Rubbing the puppy’s nose in a mistake only reinforces that “This is
my spot”.
Myth #2: When
you find a mess you should physically discipline the puppy and then ostracize
him for a good long time. Punishing
a puppy for having an accident accomplishes little towards housetraining and can
potentially cause more problems.
Myth #3: When
you find a mess, take the puppy to the area where elimination should occur and
scold the puppy. This is
backwards!!!! The puppy needs praise
and encouragement at the area where he is to eliminate, not punishment.
Myth #4: Training a
puppy to eliminate on papers will help teach him to eliminate outside.
I think this myth causes much confusion.
Puppies need a consistent approach to housetraining.
Teaching a puppy to eliminate on paper is a short cut and can backfire as
the puppy happily uses the Sunday comics as a toilet area before anyone has read
the paper. Transferring from paper
elimination to the outside can be accomplished, but it takes more time and
patience than if an outside area is used in the first place.
House training can be a simple procedure if approached correctly and
consistently from the very start. An
understanding of when the puppy may need to eliminate can help you avoid
accidents.
Some guidelines I use include:
1. Very young puppies should be
taken outside every 30-45 minutes.
As the puppy’s bladder matures and control increases, the time period
can be extended. (This
time period will vary from puppy to puppy,
but in general at 13 weeks of age, Stoney can go 1-1 ½ hours.) Those who work
and must crate the puppy should attempt
to come home mid-day to potty the puppy .If that is not possible, then it is
best to place the puppy in a crate or area that provides room for
elimination . (I do not leave
water with the pup when I am gone)
2. The pup should go outside immediately
after waking from a nap, a night’s sleep, or being left alone.
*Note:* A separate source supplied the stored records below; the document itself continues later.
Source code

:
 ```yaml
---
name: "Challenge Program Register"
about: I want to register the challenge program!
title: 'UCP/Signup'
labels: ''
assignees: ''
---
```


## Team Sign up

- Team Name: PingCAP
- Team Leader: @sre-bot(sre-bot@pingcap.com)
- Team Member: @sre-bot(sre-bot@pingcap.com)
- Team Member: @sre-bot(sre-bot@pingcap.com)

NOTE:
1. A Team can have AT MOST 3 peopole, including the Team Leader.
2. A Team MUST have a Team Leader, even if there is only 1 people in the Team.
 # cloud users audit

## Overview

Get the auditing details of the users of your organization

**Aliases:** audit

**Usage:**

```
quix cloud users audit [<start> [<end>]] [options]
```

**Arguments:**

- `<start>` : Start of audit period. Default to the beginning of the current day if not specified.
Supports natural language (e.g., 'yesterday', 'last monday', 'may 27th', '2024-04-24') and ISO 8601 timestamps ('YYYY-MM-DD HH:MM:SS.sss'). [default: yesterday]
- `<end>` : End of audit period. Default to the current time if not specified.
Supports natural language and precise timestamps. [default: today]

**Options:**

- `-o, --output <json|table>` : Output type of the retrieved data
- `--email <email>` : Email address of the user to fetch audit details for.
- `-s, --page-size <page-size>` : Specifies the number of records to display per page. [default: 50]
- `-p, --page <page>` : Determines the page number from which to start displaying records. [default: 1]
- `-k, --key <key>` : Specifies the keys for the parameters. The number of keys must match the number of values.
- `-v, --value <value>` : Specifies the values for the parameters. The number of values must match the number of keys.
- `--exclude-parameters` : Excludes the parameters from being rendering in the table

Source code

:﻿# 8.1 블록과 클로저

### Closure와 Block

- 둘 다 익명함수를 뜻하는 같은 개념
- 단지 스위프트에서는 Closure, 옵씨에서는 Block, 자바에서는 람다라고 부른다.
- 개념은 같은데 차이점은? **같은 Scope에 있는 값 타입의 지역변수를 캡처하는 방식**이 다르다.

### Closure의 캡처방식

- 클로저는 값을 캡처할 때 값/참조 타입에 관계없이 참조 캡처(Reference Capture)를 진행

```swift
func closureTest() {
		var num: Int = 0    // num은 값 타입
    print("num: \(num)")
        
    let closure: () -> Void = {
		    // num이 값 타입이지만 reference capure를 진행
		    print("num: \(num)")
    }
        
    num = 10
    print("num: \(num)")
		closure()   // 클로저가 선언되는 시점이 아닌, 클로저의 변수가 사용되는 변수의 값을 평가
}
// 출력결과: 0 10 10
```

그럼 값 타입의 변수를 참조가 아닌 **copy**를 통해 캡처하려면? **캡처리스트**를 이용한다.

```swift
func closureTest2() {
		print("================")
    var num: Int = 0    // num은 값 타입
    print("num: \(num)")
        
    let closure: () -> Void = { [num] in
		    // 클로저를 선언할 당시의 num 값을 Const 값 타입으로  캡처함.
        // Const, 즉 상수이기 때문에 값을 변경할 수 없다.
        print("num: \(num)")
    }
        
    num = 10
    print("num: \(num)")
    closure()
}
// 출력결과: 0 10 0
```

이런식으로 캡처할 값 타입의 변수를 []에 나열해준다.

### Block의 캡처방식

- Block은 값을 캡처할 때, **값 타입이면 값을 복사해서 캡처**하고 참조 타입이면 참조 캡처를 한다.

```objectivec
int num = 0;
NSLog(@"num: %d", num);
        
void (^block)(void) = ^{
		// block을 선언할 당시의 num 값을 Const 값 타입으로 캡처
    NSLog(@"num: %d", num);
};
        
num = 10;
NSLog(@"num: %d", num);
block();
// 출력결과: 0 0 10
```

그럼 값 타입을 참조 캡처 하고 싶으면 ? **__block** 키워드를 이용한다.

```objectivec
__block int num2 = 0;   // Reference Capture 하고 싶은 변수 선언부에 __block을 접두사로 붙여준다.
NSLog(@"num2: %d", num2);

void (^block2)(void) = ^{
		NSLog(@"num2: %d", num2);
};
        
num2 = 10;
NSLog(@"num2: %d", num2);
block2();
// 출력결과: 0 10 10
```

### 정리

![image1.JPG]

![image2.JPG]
3. Take the puppy outside 5-10
minutes after eating. This helps
prevent accidents and provides the puppy with a “schedule of elimination”.
4. It is also wise to take the puppy
outside after a play period.
5. Most times the pup will need to
urinate shortly after drinking a large amount of water.
6. Often puppies will need to
eliminate when very excited or frightened.
Some signs and signals that your puppy may display when he needs to go
outside include:
1. Sniffing
2. Obvious
attempt to squat
3. Constant
activity/restlessness
4. Loitering
around a door.
5. Circling
6. Whining or
barking
Below are some guidelines and suggestions for successful
housetraining:
1. A consistent feeding schedule
helps promote success. Although you
should follow the recommendations of your vet, most often three feedings daily
are recommended until 3-4 months of age.
After that, feeding twice daily is usually sufficient.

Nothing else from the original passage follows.